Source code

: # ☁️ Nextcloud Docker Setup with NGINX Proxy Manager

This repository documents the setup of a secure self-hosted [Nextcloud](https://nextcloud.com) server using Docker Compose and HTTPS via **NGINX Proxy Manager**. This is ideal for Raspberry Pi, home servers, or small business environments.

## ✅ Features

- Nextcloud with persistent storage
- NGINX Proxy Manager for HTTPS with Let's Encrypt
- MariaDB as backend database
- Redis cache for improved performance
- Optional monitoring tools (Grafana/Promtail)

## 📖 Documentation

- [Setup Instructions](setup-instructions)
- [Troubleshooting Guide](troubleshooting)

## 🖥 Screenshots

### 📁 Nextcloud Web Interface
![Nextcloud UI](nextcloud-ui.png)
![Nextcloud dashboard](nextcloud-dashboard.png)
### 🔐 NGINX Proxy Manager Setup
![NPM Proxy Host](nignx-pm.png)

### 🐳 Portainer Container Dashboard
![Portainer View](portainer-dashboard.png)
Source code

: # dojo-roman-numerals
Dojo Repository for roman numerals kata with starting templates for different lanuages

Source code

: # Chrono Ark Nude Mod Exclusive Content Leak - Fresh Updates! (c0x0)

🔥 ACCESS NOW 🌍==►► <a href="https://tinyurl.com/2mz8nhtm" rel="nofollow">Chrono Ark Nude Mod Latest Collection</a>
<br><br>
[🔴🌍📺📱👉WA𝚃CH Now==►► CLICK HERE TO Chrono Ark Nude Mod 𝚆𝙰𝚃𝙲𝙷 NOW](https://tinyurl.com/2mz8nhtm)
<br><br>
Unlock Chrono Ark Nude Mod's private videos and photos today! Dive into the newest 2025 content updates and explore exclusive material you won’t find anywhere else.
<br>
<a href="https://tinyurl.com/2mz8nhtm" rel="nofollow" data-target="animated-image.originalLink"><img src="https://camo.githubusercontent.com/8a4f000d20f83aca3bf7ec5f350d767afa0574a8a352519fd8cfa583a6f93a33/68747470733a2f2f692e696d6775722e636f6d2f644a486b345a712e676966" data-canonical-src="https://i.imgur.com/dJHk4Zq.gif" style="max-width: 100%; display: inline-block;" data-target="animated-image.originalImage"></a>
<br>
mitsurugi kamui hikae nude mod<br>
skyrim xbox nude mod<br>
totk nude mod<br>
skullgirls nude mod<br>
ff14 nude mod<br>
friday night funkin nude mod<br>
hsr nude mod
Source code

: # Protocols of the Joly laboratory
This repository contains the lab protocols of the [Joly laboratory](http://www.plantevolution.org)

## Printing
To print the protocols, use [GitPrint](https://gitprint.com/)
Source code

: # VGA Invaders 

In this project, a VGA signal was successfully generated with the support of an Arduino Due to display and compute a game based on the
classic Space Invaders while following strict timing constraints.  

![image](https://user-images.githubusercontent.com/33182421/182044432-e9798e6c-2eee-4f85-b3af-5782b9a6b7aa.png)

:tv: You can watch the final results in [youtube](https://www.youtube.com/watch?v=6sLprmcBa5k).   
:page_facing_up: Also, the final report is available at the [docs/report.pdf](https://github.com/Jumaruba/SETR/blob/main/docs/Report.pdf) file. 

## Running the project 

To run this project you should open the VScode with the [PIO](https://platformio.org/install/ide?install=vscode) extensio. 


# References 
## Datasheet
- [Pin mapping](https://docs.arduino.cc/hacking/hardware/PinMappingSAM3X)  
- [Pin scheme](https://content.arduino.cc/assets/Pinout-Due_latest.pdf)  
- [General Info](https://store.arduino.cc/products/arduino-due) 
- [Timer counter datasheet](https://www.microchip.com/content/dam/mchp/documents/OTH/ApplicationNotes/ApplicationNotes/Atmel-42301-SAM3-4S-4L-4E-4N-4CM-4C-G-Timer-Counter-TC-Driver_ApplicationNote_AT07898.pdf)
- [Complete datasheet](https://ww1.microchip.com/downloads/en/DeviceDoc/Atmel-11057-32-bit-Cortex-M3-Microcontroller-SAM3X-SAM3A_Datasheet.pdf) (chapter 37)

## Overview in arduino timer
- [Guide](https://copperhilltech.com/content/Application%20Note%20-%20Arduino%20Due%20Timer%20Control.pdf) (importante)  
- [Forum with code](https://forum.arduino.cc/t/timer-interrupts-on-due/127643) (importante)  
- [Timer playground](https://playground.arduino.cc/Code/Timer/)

####

**Exercise goal:** Count how many lines of the entries contain the word "docs", and respond with that count only.

**Exercise answer:** 2